- Born: May 13, 1909 Salt Lake City, Utah
- Died: February 26, 2009 (aged 99) Salt Lake City, Utah
- Education: UC Berkeley University of Utah
- Scientific career
- Fields: Ornithology
- Workplaces: University of Utah
- Doctoral advisor: Joseph Grinnell

= William H. Behle =

American ornithologist (1909–2009)

William Harroun Behle (May 13, 1909 – February 26, 2009) was an American ornithologist from Utah. He published around 140 papers on the biogeography and taxonomy of birds, focusing largely on birds of the Great Basin. Behle was born in Salt Lake City, the second of three children of parents Augustus Calvin Behle, a surgeon, and Daisy May Behle. He studied at the University of Utah, earning a B.A. in 1932 and M.A. in 1933, then pursued doctoral work at the University of California, Berkeley, under Joseph Grinnell, earning a PhD in 1937. Aside from four summers as a naturalist at Grand Canyon National Park, Behle spent the majority of his career as a professor at the University of Utah, where he worked from 1937 until his retirement in 1977, and continued to perform research as professor and curator emeritus.

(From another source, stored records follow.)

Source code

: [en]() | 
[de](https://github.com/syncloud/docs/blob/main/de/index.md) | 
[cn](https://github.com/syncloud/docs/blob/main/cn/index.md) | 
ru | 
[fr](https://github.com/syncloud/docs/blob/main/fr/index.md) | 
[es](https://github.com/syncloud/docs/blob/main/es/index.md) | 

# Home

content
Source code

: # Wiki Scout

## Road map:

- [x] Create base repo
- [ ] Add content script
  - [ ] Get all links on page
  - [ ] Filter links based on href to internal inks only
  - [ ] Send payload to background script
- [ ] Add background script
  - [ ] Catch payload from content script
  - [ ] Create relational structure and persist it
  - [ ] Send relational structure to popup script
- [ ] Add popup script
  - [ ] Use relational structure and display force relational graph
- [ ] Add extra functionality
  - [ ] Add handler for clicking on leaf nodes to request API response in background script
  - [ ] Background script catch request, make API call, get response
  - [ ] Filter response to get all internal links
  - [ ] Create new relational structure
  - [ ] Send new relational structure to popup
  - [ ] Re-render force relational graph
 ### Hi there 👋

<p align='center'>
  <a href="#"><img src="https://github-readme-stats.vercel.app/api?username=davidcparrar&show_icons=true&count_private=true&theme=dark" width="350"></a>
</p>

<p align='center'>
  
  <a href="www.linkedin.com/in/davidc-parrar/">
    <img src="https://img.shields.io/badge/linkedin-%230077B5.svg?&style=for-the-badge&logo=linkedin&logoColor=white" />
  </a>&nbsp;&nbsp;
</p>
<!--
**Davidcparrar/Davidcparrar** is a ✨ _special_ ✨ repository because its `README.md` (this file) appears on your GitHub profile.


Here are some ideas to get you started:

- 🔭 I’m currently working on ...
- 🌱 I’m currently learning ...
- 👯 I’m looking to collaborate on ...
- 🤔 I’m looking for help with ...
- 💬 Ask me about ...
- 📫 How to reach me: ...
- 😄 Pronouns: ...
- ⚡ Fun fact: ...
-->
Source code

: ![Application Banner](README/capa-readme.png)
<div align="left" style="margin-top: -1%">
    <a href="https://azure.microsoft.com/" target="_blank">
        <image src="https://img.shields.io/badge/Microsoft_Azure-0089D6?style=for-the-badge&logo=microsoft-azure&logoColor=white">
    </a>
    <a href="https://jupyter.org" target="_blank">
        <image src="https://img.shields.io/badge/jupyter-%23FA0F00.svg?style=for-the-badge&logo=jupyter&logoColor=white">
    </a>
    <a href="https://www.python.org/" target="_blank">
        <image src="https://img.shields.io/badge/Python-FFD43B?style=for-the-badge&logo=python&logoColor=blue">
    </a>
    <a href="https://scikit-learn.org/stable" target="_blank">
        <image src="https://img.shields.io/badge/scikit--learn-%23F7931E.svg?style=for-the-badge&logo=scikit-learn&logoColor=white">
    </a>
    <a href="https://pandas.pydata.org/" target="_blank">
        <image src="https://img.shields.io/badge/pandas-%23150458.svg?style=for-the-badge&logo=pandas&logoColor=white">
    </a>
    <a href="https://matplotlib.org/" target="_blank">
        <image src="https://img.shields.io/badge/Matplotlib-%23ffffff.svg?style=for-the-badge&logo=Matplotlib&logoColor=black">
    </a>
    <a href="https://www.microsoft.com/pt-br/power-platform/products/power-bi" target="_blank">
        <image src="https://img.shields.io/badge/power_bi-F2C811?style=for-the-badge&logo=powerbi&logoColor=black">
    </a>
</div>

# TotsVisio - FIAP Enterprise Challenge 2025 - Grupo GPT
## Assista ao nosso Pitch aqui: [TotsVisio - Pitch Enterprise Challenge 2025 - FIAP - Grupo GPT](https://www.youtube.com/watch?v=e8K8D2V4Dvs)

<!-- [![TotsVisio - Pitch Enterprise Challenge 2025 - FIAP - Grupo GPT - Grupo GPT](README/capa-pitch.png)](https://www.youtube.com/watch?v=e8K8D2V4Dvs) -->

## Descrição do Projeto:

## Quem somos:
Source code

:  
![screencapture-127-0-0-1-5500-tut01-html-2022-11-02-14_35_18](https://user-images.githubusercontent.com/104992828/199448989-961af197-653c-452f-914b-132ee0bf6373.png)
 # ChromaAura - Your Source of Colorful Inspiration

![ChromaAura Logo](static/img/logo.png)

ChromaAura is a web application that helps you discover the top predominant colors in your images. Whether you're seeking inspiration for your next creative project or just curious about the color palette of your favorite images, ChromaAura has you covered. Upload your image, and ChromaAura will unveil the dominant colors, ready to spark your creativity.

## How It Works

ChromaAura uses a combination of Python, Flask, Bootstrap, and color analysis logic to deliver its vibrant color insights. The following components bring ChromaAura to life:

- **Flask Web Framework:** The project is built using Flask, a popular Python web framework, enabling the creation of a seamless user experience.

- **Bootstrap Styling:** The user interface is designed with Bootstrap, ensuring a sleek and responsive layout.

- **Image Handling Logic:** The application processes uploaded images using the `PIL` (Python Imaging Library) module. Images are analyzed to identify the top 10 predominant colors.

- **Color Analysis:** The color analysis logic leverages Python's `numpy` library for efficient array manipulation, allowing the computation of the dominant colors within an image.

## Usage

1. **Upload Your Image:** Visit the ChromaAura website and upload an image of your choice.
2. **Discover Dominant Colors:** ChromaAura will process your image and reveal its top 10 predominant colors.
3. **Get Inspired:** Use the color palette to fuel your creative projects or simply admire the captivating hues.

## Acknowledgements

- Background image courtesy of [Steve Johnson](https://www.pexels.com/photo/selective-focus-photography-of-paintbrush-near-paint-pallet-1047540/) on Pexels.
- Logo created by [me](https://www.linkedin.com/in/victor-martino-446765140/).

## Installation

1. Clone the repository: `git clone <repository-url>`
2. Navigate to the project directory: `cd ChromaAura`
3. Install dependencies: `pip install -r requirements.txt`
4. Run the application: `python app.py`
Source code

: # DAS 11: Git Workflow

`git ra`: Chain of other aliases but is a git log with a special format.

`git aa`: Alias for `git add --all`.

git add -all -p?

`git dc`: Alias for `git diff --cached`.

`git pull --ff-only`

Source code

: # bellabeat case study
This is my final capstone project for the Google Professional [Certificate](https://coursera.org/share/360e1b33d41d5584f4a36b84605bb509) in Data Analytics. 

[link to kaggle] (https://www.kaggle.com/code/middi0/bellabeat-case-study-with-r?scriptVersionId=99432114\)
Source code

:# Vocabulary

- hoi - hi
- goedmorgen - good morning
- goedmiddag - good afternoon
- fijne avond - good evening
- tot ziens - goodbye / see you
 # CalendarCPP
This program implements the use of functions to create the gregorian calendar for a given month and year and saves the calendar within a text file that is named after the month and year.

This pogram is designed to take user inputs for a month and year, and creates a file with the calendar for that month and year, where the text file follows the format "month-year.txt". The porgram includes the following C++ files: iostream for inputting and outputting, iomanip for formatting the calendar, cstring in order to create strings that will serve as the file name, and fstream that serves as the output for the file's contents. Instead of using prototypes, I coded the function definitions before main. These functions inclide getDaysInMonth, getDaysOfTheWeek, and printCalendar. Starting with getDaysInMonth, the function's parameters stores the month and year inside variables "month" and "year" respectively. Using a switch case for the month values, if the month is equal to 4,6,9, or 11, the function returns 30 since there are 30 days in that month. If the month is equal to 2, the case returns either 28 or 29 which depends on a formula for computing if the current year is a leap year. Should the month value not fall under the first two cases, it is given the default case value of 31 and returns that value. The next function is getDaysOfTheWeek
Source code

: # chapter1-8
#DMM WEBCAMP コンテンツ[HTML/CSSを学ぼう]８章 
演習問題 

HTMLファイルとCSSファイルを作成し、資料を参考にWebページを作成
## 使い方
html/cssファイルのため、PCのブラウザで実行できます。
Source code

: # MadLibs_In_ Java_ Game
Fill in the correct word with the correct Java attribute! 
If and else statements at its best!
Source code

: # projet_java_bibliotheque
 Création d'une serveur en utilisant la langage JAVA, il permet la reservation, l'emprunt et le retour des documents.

Behle was a fellow of the American Ornithologists' Union and American Association for the Advancement of Science, president (1972–1974) of the Cooper Ornithological Society, and member of the Wilson Ornithological Society. He is commemorated in the scientific name of a tarantula species, Aphonopelma behlei (now considered a synonym of A. marxi) named by his colleague Ralph V. Chamberlin in 1940.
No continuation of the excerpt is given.